Hope For One TermDeval Patrick's
newly-announced budget has accomplished one victory in his war for hope: he's managed to convince someone as cynical as me that just because you think the current situation is bad, doesn't mean it can't get worse. I figured "hope" would end up looking like the equivalent of midnight basketball, school uniforms, and maybe a few token reforms. Even in my darker moments I didn't imagine that his vision of the future would end up looking like the beer-and-cigarette-stained carpets around the dollar slots at Foxwoods.
When the Massachusetts legislature, in which Republicans play a role only slightly less ceremonial than the Sergeant-at-Arms, starts openly wondering if your plan is based on too much flimflam and tax increases, it's time to call the men in white coats. These guys shovel money out right up to the moment they think they smell constituents approaching with torches and pitchforks. Short of racking up capital gains taxes or requiring every ice cream shop in the state to give away free cones one day a week, it's hard to think of a way to make this baloney bonanza worse.
This budget goes a long way towards proving that his disappointing first year was due to more than beginner's [bad] luck. The Globe story implies that the legislature owes Patrick some sort of deference since he's a Democrat:
But during 16 years of Republican governors, the Democratic-held Legislature got
used to controlling the process and not having to yield to the priorities of someone in their own party.
"They made no bones that a Romney budget went into a circular file," said Thomas Trimarco, who oversaw the budget under Governor Mitt Romney. "They are not used to it. They have not adjusted to this new dynamic."
Poppycock. Patrick ran against the legislature more than he ran against Muffy Healey, so what do they owe him?
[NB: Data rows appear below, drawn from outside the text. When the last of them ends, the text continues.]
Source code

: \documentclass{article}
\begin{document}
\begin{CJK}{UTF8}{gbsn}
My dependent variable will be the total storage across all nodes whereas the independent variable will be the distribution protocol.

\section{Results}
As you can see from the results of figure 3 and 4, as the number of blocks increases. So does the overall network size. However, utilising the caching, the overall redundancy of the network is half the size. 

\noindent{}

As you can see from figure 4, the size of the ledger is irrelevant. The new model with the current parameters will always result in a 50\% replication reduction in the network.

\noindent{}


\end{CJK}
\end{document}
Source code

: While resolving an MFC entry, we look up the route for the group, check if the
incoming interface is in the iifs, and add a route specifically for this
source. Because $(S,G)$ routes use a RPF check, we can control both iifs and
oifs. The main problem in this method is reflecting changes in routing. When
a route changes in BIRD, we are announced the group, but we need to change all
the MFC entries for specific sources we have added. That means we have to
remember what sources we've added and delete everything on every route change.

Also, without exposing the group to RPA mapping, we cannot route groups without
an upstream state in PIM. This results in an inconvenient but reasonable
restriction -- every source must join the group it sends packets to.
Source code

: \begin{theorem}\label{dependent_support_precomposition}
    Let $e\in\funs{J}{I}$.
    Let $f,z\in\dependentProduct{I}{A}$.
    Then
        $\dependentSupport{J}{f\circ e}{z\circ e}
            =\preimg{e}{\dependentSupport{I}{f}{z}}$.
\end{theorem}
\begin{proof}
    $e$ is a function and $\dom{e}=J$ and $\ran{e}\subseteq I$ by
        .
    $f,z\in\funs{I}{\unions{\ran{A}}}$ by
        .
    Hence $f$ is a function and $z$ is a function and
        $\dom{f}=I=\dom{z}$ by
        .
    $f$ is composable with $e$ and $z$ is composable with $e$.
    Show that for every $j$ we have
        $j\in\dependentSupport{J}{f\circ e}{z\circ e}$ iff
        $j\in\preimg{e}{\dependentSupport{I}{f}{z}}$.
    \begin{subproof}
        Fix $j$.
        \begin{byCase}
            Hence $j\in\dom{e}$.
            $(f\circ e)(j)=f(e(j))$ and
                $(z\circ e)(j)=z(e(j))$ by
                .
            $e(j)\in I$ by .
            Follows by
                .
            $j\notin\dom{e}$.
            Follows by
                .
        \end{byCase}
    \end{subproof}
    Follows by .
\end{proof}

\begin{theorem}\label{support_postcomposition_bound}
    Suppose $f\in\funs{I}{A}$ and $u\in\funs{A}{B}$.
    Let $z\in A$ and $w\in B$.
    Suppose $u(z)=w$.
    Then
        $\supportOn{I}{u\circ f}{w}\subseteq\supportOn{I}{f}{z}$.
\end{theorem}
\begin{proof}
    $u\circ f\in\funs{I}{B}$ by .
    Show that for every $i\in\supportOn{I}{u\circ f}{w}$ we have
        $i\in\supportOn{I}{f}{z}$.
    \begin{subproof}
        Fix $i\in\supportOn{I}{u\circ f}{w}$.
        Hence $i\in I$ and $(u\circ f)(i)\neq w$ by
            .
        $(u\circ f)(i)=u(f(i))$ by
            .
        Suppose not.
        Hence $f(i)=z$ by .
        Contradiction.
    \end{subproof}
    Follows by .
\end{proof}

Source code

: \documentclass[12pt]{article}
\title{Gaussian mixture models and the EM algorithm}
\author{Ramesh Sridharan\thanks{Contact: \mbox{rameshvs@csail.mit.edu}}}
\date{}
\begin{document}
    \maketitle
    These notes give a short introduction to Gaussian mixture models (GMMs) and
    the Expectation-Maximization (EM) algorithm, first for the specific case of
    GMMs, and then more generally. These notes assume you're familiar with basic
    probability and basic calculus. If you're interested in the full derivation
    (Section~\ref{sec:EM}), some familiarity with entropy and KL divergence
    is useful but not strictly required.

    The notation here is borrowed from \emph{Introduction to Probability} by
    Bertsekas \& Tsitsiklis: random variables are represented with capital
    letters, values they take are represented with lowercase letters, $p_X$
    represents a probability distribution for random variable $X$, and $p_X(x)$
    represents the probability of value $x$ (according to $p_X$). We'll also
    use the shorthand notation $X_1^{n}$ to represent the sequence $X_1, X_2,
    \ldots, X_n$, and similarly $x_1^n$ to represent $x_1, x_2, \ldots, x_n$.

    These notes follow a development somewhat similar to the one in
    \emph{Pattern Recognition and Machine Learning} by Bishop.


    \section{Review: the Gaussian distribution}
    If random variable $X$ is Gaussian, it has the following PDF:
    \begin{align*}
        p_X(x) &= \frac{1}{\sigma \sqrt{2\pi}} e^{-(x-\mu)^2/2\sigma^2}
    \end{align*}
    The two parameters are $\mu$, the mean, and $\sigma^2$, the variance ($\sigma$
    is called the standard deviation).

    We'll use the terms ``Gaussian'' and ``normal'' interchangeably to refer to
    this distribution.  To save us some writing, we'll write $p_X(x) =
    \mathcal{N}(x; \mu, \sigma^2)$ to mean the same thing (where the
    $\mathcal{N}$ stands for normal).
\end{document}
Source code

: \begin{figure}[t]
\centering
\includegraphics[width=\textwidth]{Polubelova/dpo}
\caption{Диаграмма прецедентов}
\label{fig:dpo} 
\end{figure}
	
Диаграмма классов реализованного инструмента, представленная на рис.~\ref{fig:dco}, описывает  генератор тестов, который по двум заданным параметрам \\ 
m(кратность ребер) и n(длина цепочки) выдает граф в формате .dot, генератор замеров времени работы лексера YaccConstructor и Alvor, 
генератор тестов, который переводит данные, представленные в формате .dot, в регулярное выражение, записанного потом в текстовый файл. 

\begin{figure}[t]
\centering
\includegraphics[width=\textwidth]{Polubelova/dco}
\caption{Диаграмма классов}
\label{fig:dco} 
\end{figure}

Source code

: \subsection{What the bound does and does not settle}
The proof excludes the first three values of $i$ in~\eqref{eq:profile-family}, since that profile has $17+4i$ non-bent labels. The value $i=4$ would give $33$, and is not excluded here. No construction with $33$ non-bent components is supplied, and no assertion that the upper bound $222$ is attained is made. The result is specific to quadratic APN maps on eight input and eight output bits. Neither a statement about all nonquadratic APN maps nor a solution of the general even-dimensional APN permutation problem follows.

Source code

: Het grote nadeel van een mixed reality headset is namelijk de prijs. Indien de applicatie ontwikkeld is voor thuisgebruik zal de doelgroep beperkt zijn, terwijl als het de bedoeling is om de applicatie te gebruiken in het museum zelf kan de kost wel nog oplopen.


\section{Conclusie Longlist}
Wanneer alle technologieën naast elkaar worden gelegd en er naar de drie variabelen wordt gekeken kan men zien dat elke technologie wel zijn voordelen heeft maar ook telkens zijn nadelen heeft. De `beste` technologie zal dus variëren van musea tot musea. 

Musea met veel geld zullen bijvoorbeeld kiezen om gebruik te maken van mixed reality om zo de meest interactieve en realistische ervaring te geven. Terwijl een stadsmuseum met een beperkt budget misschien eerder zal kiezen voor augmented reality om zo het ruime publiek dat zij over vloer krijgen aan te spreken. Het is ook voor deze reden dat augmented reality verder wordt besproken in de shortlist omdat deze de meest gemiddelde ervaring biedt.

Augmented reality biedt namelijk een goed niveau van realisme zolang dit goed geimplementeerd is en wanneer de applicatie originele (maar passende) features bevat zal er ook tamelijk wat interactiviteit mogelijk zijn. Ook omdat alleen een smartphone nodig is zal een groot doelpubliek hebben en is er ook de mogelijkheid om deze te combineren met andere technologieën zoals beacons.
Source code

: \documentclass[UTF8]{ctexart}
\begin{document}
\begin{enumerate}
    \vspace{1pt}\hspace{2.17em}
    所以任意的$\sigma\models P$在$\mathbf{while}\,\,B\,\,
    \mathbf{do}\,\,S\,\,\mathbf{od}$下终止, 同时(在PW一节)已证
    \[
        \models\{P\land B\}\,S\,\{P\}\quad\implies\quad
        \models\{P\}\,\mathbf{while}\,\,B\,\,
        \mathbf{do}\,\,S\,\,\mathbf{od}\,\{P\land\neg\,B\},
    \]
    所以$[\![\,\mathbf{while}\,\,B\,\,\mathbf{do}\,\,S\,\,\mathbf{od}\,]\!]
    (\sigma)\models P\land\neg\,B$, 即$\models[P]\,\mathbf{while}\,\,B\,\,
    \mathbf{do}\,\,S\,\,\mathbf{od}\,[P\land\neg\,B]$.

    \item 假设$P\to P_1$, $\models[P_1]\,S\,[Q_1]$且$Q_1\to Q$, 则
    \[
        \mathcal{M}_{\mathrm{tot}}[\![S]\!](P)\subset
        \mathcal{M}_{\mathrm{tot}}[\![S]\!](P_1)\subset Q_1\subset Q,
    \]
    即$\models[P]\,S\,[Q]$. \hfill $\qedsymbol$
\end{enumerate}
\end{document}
If anything, this is a sign to start tearing him down in preparation for a contested primary, or hounding him off to a cabinet office in Washington should the Democrats win the presidency. It's not like this is a contested state where Democrats need the Patrick's coattails to win elections. Patrick's position is more like the one Jesse Ventura found himself in as governor of Minnesota, where the GOP and
DFL were only too hapy to team up to clothesline him.
I wouldn't have given odds on this three weeks ago, but now it's a whole new world. Deval's put his cards on the table and he's showing a pair of twos. A year is a lifetime in electoral politics: just ask Hillary and John McCain, who've had the plug pulled on them more times than Terri Schiavo. Like Monty Python's Black Knight, Patrick's not dead yet, but he'd better come up with something quick if he wants to make it past 2010.